On aurait pu penser que les insurgés d’hier allaient refuser ces nouvelles lois rappelant la Terreur. En fait, l’opposition viscérale qui va donner naissance à la Petite Eglise se cristallisera dans cette seule partie du Bocage des Deux-Sèvres. Car les Bocains du Bressuirais dépendent du diocèse de Mgr de Courcy, évêque de La Rochelle – « leur » évêque – qui ordonne à ses ouailles de résister, de refuser toute compromission. C’est un épisode fondamental si l’on veut comprendre la permanence de cette insoumission qui a engendré la Petite Église. Car de l’autre côté de la Sèvre, le reste du département de la Vendée est placé sous l’administration de l’évêque de Luçon. Lequel, soucieux de rétablir le culte, enjoint aux prêtres de se soumettre au serment. « Vous refuserez la promesse, lance l’évêque rochelais à ses prêtres, car les auteurs en sont les régicides, et jamais la religion catholique ne pourra s’allier à la Révolution. » Ces mots feront mouche dans cette partie du Bocage, ni plus ni moins royaliste qu’une autre, mais pour qui la monarchie représente la sauvegarde des libertés les plus sacrées, et la Révolution (ou la République) la persécution religieuse.

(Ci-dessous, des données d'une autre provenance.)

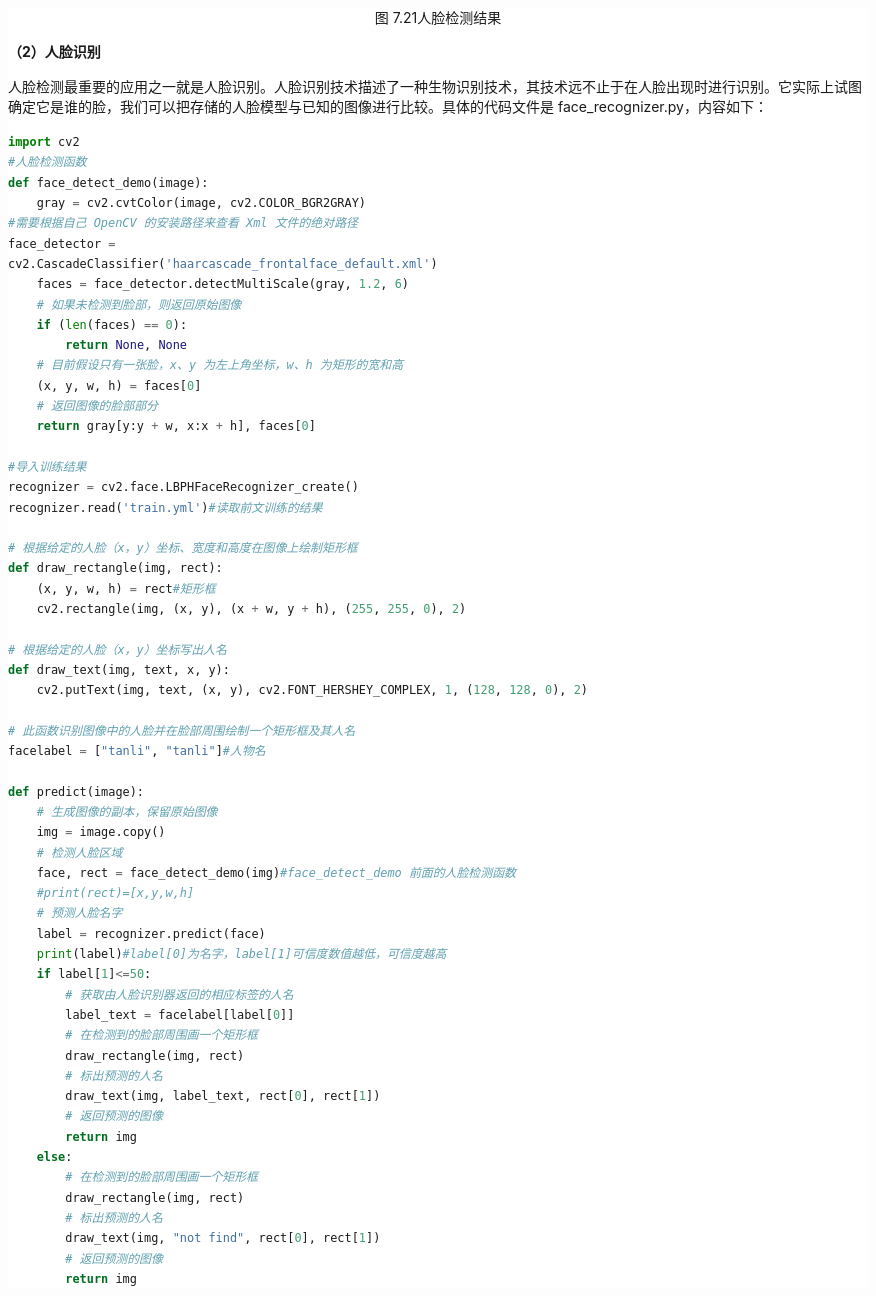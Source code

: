 <center>图 7.21人脸检测结果</center>

**（2）人脸识别**

人脸检测最重要的应用之一就是人脸识别。人脸识别技术描述了一种生物识别技术，其技术远不止于在人脸出现时进行识别。它实际上试图确定它是谁的脸，我们可以把存储的人脸模型与已知的图像进行比较。具体的代码文件是 face_recognizer.py，内容如下：

```python
import cv2
#人脸检测函数
def face_detect_demo(image):
	gray = cv2.cvtColor(image, cv2.COLOR_BGR2GRAY)
#需要根据自己 OpenCV 的安装路径来查看 Xml 文件的绝对路径
face_detector =
cv2.CascadeClassifier('haarcascade_frontalface_default.xml')
	faces = face_detector.detectMultiScale(gray, 1.2, 6)
	# 如果未检测到脸部，则返回原始图像
	if (len(faces) == 0):
		return None, None
	# 目前假设只有一张脸，x、y 为左上角坐标，w、h 为矩形的宽和高
	(x, y, w, h) = faces[0]
	# 返回图像的脸部部分
	return gray[y:y + w, x:x + h], faces[0]

#导入训练结果
recognizer = cv2.face.LBPHFaceRecognizer_create()
recognizer.read('train.yml')#读取前文训练的结果

# 根据给定的人脸（x，y）坐标、宽度和高度在图像上绘制矩形框
def draw_rectangle(img, rect):
	(x, y, w, h) = rect#矩形框
	cv2.rectangle(img, (x, y), (x + w, y + h), (255, 255, 0), 2)
    
# 根据给定的人脸（x，y）坐标写出人名
def draw_text(img, text, x, y):
	cv2.putText(img, text, (x, y), cv2.FONT_HERSHEY_COMPLEX, 1, (128, 128, 0), 2)
    
# 此函数识别图像中的人脸并在脸部周围绘制一个矩形框及其人名
facelabel = ["tanli", "tanli"]#人物名

def predict(image):
	# 生成图像的副本，保留原始图像
	img = image.copy()
	# 检测人脸区域
	face, rect = face_detect_demo(img)#face_detect_demo 前面的人脸检测函数
	#print(rect)=[x,y,w,h]
	# 预测人脸名字
	label = recognizer.predict(face)
	print(label)#label[0]为名字，label[1]可信度数值越低，可信度越高
	if label[1]<=50:
		# 获取由人脸识别器返回的相应标签的人名
		label_text = facelabel[label[0]]
		# 在检测到的脸部周围画一个矩形框
		draw_rectangle(img, rect)
		# 标出预测的人名
		draw_text(img, label_text, rect[0], rect[1])
		# 返回预测的图像
		return img
	else:
		# 在检测到的脸部周围画一个矩形框
		draw_rectangle(img, rect)
		# 标出预测的人名
		draw_text(img, "not find", rect[0], rect[1])
		# 返回预测的图像
        return img
```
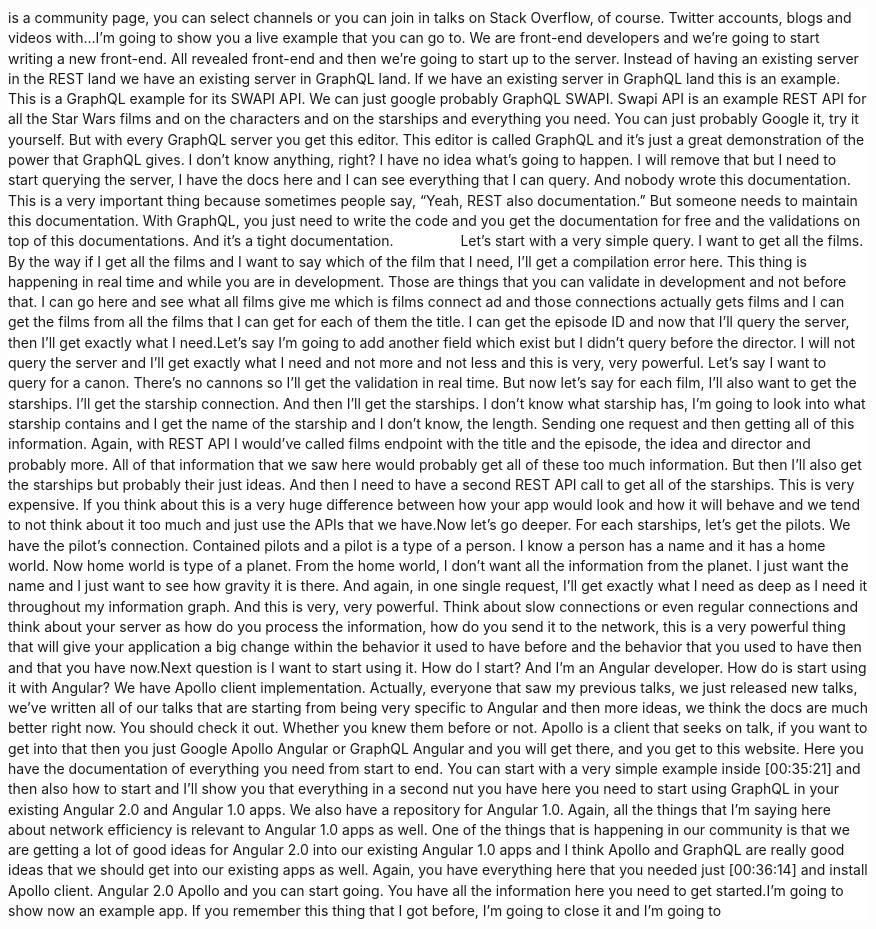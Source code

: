 is a community page, you can select channels or you can join in talks on Stack Overflow, of course. Twitter accounts, blogs and videos with…I’m going to show you a live example that you can go to. We are front-end developers and we’re going to start writing a new front-end. All revealed front-end and then we’re going to start up to the server. Instead of having an existing server in the REST land we have an existing server in GraphQL land. If we have an existing server in GraphQL land this is an example. This is a GraphQL example for its SWAPI API. We can just google probably GraphQL SWAPI. Swapi API is an example REST API for all the Star Wars films and on the characters and on the starships and everything you need. You can just probably Google it, try it yourself. But with every GraphQL server you get this editor. This editor is called GraphQL and it’s just a great demonstration of the power that GraphQL gives. I don’t know anything, right? I have no idea what’s going to happen. I will remove that but I need to start querying the server, I have the docs here and I can see everything that I can query. And nobody wrote this documentation. This is a very important thing because sometimes people say, “Yeah, REST also documentation.” But someone needs to maintain this documentation. With GraphQL, you just need to write the code and you get the documentation for free and the validations on top of this documentations. And it’s a tight documentation. &nbsp;&nbsp;&nbsp;&nbsp;&nbsp;&nbsp;&nbsp;&nbsp;&nbsp;&nbsp;&nbsp;&nbsp;&nbsp;&nbsp;&nbsp; Let’s start with a very simple query. I want to get all the films. By the way if I get all the films and I want to say which of the film that I need, I’ll get a compilation error here. This thing is happening in real time and while you are in development. Those are things that you can validate in development and not before that. I can go here and see what all films give me which is films connect ad and those connections actually gets films and I can get the films from all the films that I can get for each of them the title. I can get the episode ID and now that I’ll query the server, then I’ll get exactly what I need.Let’s say I’m going to add another field which exist but I didn’t query before the director. I will not query the server and I’ll get exactly what I need and not more and not less and this is very, very powerful. Let’s say I want to query for a canon. There’s no cannons so I’ll get the validation in real time. But now let’s say for each film, I’ll also want to get the starships. I’ll get the starship connection. And then I’ll get the starships. I don’t know what starship has, I’m going to look into what starship contains and I get the name of the starship and I don’t know, the length. Sending one request and then getting all of this information. Again, with REST API I would’ve called films endpoint with the title and the episode, the idea and director and probably more. All of that information that we saw here would probably get all of these too much information. But then I’ll also get the starships but probably their just ideas. And then I need to have a second REST API call to get all of the starships. This is very expensive. If you think about this is a very huge difference between how your app would look and how it will behave and we tend to not think about it too much and just use the APIs that we have.Now let’s go deeper. For each starships, let’s get the pilots. We have the pilot’s connection. Contained pilots and a pilot is a type of a person. I know a person has a name and it has a home world. Now home world is type of a planet. From the home world, I don’t want all the information from the planet. I just want the name and I just want to see how gravity it is there. And again, in one single request, I’ll get exactly what I need as deep as I need it throughout my information graph. And this is very, very powerful. Think about slow connections or even regular connections and think about your server as how do you process the information, how do you send it to the network, this is a very powerful thing that will give your application a big change within the behavior it used to have before and the behavior that you used to have then and that you have now.Next question is I want to start using it. How do I start? And I’m an Angular developer. How do is start using it with Angular? We have Apollo client implementation. Actually, everyone that saw my previous talks, we just released new talks, we’ve written all of our talks that are starting from being very specific to Angular and then more ideas, we think the docs are much better right now. You should check it out. Whether you knew them before or not. Apollo is a client that seeks on talk, if you want to get into that then you just Google Apollo Angular or GraphQL Angular and you will get there, and you get to this website. Here you have the documentation of everything you need from start to end. You can start with a very simple example inside [00:35:21] and then also how to start and I’ll show you that everything in a second nut you have here you need to start using GraphQL in your existing Angular 2.0 and Angular 1.0 apps. We also have a repository for Angular 1.0. Again, all the things that I’m saying here about network efficiency is relevant to Angular 1.0 apps as well. One of the things that is happening in our community is that we are getting a lot of good ideas for Angular 2.0 into our existing Angular 1.0 apps and I think Apollo and GraphQL are really good ideas that we should get into our existing apps as well. Again, you have everything here that you needed just [00:36:14] and install Apollo client. Angular 2.0 Apollo and you can start going. You have all the information here you need to get started.I’m going to show now an example app. If you remember this thing that I got before, I’m going to close it and I’m going to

Le Concordat de 1801 (publié à Pâques de l’année suivante) n’y changera rien. Si les Bocains sont tout heureux de fêter Pâques librement dans leur église, la première fois depuis douze ans, leur désespoir ressurgit dès la parution des décrets concordataires : les curés constitutionnels sont intégrés dans le clergé ; les acquéreurs des biens de l’Eglise conservent leurs possessions ; la plupart des anciennes fêtes d’obligation sont supprimées ; les curés, enfin, doivent prêter serment devant le Préfet. « Ils ont changé la religion ! » s’écrient les chrétiens du Bocage. Le mot « changement » restera. Depuis 1830, dans cette petite région, on ne dit jamais d’un dissident qu’il se convertit lorsqu’il entre dans la « Grande Eglise » , mais qu’il s ‘est « changé ». Depuis son exil d’Espagne, l’évêque de La Rochelle ordonne de refuser le Concordat. Les curés, qu’on aime et qu’on suit aveuglément, persuadent à leur tour de la justesse de leur position. Et par malheur, l’évêché de Poitiers, auxquels sont désormais rattachés les Bocains, va connaître un grand vide de 1802 à 1819.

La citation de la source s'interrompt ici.